<<<<

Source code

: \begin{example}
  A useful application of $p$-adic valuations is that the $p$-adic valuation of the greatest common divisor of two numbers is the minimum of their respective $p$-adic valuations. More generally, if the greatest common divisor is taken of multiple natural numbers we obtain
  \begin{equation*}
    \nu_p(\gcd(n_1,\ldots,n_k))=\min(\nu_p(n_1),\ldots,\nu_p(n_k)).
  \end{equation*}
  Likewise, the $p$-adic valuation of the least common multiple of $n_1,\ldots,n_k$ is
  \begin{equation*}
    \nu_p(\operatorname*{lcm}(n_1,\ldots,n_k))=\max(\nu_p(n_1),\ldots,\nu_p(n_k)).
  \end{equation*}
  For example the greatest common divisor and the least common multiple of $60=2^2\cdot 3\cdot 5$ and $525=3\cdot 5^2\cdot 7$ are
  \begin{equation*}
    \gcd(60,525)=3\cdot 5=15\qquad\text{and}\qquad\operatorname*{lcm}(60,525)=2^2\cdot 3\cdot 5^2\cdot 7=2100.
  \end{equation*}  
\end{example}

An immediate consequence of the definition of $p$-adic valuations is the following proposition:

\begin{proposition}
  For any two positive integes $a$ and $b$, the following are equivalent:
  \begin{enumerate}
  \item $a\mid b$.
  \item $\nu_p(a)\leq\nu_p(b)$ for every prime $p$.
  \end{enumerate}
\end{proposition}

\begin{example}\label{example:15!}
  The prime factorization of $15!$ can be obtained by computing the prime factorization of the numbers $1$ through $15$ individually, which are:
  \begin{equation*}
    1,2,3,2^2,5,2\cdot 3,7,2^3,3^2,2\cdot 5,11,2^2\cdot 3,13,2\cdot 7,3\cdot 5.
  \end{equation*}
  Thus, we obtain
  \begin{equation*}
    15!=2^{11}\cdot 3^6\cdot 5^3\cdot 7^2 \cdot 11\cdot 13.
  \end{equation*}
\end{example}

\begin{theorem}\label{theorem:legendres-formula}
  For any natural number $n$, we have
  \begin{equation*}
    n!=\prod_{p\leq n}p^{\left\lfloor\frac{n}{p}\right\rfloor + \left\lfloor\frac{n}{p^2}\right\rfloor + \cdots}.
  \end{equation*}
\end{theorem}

>>>>

* [Your instructions]:
Please output the complete data exactly.

* [Response area]:
Source code

: \begin{example}
  A useful application of $p$-adic valuations is that the $p$-adic valuation of the greatest common divisor of two numbers is the minimum of their respective $p$-adic valuations. More generally, if the greatest common divisor is taken of multiple natural numbers we obtain
  \begin{equation*}
    \nu_p(\gcd(n_1,\ldots,n_k))=\min(\nu_p(n_1),\ldots,\nu_p(n_k)).
  \end{equation*}
  Likewise, the $p$-adic valuation of the least common multiple of $n_1,\ldots,n_k$ is
  \begin{equation*}
    \nu_p(\operatorname*{lcm}(n_1,\ldots,n_k))=\max(\nu_p(n_1),\ldots,\nu_p(n_k)).
  \end{equation*}
  For example the greatest common divisor and the least common multiple of $60=2^2\cdot 3\cdot 5$ and $525=3\cdot 5^2\cdot 7$ are
  \begin{equation*}
    \gcd(60,525)=3\cdot 5=15\qquad\text{and}\qquad\operatorname*{lcm}(60,525)=2^2\cdot 3\cdot 5^2\cdot 7=2100.
  \end{equation*}  
\end{example}

An immediate consequence of the definition of $p$-adic valuations is the following proposition:

\begin{proposition}
  For any two positive integes $a$ and $b$, the following are equivalent:
  \begin{enumerate}
  \item $a\mid b$.
  \item $\nu_p(a)\leq\nu_p(b)$ for every prime $p$.
  \end{enumerate}
\end{proposition}

\begin{example}\label{example:15!}
  The prime factorization of $15!$ can be obtained by computing the prime factorization of the numbers $1$ through $15$ individually, which are:
  \begin{equation*}
    1,2,3,2^2,5,2\cdot 3,7,2^3,3^2,2\cdot 5,11,2^2\cdot 3,13,2\cdot 7,3\cdot 5.
  \end{equation*}
  Thus, we obtain
  \begin{equation*}
    15!=2^{11}\cdot 3^6\cdot 5^3\cdot 7^2 \cdot 11\cdot 13.
  \end{equation*}
\end{example}

\begin{theorem}\label{theorem:legendres-formula}
  For any natural number $n$, we have
  \begin{equation*}
    n!=\prod_{p\leq n}p^{\left\lfloor\frac{n}{p}\right\rfloor + \left\lfloor\frac{n}{p^2}\right\rfloor + \cdots}.
  \end{equation*}
\end{theorem}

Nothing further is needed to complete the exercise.